- _Exercise objective_
Across all the records below, how many lines contain "user"? Respond with only the number.

------

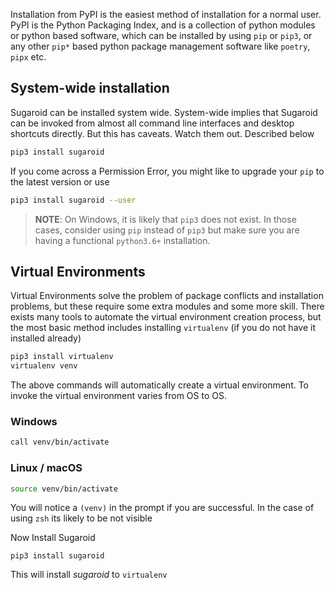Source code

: 
Installation from PyPI is the easiest method of installation for a normal user. PyPI is the Python Packaging Index, and is a collection of python modules or python based software, which can be installed by using `pip` or `pip3`, or any other `pip*` based python package management software like `poetry`, `pipx` etc. 

## System-wide installation

Sugaroid can be installed system wide. System-wide implies that Sugaroid can be invoked from almost all command line interfaces and desktop shortcuts directly. But this has caveats. Watch them out. Described below

```bash
pip3 install sugaroid
```

If you come across a Permission Error, you might like to upgrade your `pip` to the latest version or use

```bash
pip3 install sugaroid --user
```

> **NOTE**: On Windows, it is likely that `pip3` does not exist. In those cases, consider using `pip` instead of `pip3` but make sure you are having a functional `python3.6+` installation. 

## Virtual Environments

Virtual Environments solve the problem of package conflicts and installation problems, but these require some extra modules and some more skill. There exists many tools to automate the virtual environment creation process, but the most basic method includes installing `virtualenv` (if you do not have it installed already)

```bash
pip3 install virtualenv
virtualenv venv
```

The above commands will automatically create a virtual environment. To invoke the virtual environment varies from OS to OS. 

### Windows

```bash
call venv/bin/activate
```

### Linux / macOS

```bash
source venv/bin/activate
```

You will notice a `(venv)` in the prompt if you are successful. In the case of using `zsh` its likely to be not visible

Now Install Sugaroid

```
pip3 install sugaroid
```

This will install *sugaroid* to `virtualenv`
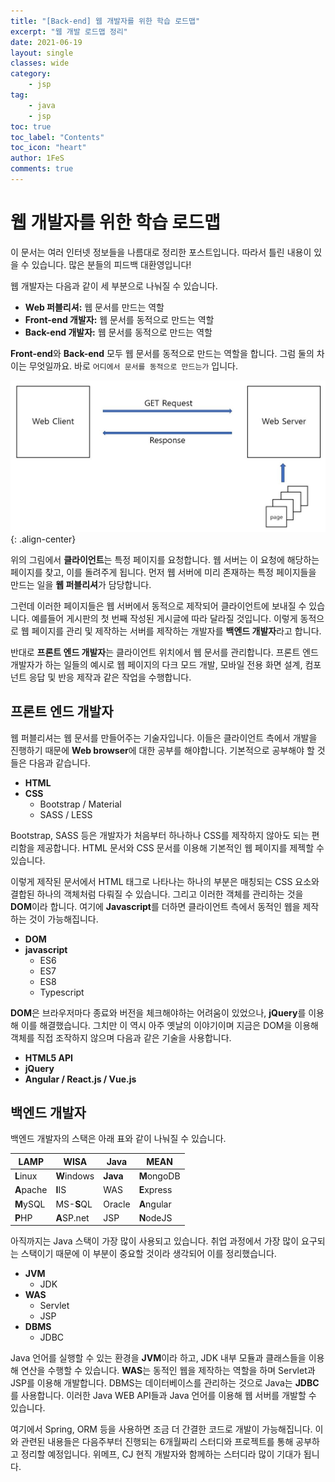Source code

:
 ```yaml
---
title: "[Back-end] 웹 개발자를 위한 학습 로드맵"
excerpt: "웹 개발 로드맵 정리"
date: 2021-06-19
layout: single
classes: wide
category:
    - jsp
tag:
    - java
    - jsp
toc: true
toc_label: "Contents"
toc_icon: "heart"
author: 1FeS
comments: true
---
```


# 웹 개발자를 위한 학습 로드맵

이 문서는 여러 인터넷 정보들을 나름대로 정리한 포스트입니다. 따라서 틀린 내용이 있을 수 있습니다. 많은 분들의 피드백 대환영입니다! 

웹 개발자는 다음과 같이 세 부분으로 나눠질 수 있습니다.

- **Web 퍼블리셔:** 웹 문서를 만드는 역할
- **Front-end 개발자:** 웹 문서를 동적으로 만드는 역할
- **Back-end 개발자:** 웹 문서를 동적으로 만드는 역할

**Front-end**와 **Back-end** 모두 웹 문서를 동적으로 만드는 역할을 합니다. 그럼 둘의 차이는 무엇일까요. 바로 `어디에서 문서를 동적으로 만드는가` 입니다.

![client server](/_img/2021-06-18/client_server.jpg){: .align-center}

위의 그림에서 **클라이언트**는 특정 페이지를 요청합니다. 웹 서버는 이 요청에 해당하는 페이지를 찾고, 이를 돌려주게 됩니다. 먼저 웹 서버에 미리 존재하는 특정 페이지들을 만드는 일을 **웹 퍼블리셔**가 담당합니다. 

그런데 이러한 페이지들은 웹 서버에서 동적으로 제작되어 클라이언트에 보내질 수 있습니다. 예를들어 게시판의 첫 번째 작성된 게시글에 따라 달라질 것입니다. 이렇게 동적으로 웹 페이지를 관리 및 제작하는 서버를 제작하는 개발자를 **백엔드 개발자**라고 합니다.

반대로 **프론트 엔드 개발자**는 클라이언트 위치에서 웹 문서를 관리합니다. 프론트 엔드 개발자가 하는 일들의 예시로 웹 페이지의 다크 모드 개발, 모바일 전용 화면 설계, 컴포넌트 응답 및 반응 제작과 같은 작업을 수행합니다.

## 프론트 엔드 개발자

웹 퍼블리셔는 웹 문서를 만들어주는 기술자입니다. 이들은 클라이언트 측에서 개발을 진행하기 때문에 **Web browser**에 대한 공부를 해야합니다. 기본적으로 공부해야 할 것들은 다음과 같습니다.

- **HTML**
- **CSS**
    - Bootstrap / Material
    - SASS / LESS

Bootstrap, SASS 등은 개발자가 처음부터 하나하나 CSS를 제작하지 않아도 되는 편리함을 제공합니다. HTML 문서와 CSS 문서를 이용해 기본적인 웹 페이지를 제젝할 수 있습니다. 

이렇게 제작된 문서에서 HTML 태그로 나타나는 하나의 부분은 매칭되는 CSS 요소와 결합된 하나의 객체처럼 다뤄질 수 있습니다. 그리고 이러한 객체를 관리하는 것을 **DOM**이라 합니다. 여기에 **Javascript**를 더하면 클라이언트 측에서 동적인 웹을 제작하는 것이 가능해집니다.

- **DOM**
- **javascript**
    - ES6
    - ES7
    - ES8
    - Typescript

**DOM**은 브라우저마다 종료와 버전을 체크해야하는 어려움이 있었으나, **jQuery**를 이용해 이를 해결했습니다. 그치만 이 역시 아주 옛날의 이야기이며 지금은 DOM을 이용해 객체를 직접 조작하지 않으며 다음과 같은 기술을 사용합니다.

- **HTML5 API**
- **jQuery**
- **Angular / React.js / Vue.js**

## 백엔드 개발자

백엔드 개발자의 스택은 아래 표와 같이 나눠질 수 있습니다.

|**LAMP**|**WISA**|**Java**|**MEAN**|
|---|---|---|---|
|**L**inux|**W**indows|**Java**|**M**ongoDB|
|**A**pache|**I**IS|WAS|**E**xpress|
|**M**ySQL|MS-**S**QL|Oracle|**A**ngular|
|**P**HP|**A**SP.net|JSP|**N**odeJS|

아직까지는 Java 스택이 가장 많이 사용되고 있습니다. 취업 과정에서 가장 많이 요구되는 스택이기 때문에 이 부분이 중요할 것이라 생각되어 이를 정리했습니다.

- **JVM**
    - JDK
- **WAS**
    - Servlet
    - JSP
- **DBMS**
    - JDBC

Java 언어를 실행할 수 있는 환경을 **JVM**이라 하고, JDK 내부 모듈과 클래스들을 이용해 연산을 수행할 수 있습니다. **WAS**는 동적인 웹을 제작하는 역할을 하며 Servlet과 JSP를 이용해 개발합니다. DBMS는 데이터베이스를 관리하는 것으로 Java는 **JDBC**를 사용합니다. 이러한 Java WEB API들과 Java 언어를 이용해 웹 서버를 개발할 수 있습니다.

여기에서 Spring, ORM 등을 사용하면 조금 더 간결한 코드로 개발이 가능해집니다. 이와 관련된 내용들은 다음주부터 진행되는 6개월짜리 스터디와 프로젝트를 통해 공부하고 정리할 예정입니다. 위메프, CJ 현직 개발자와 함께하는 스터디라 많이 기대가 됩니다.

------

- _Result of this task_
2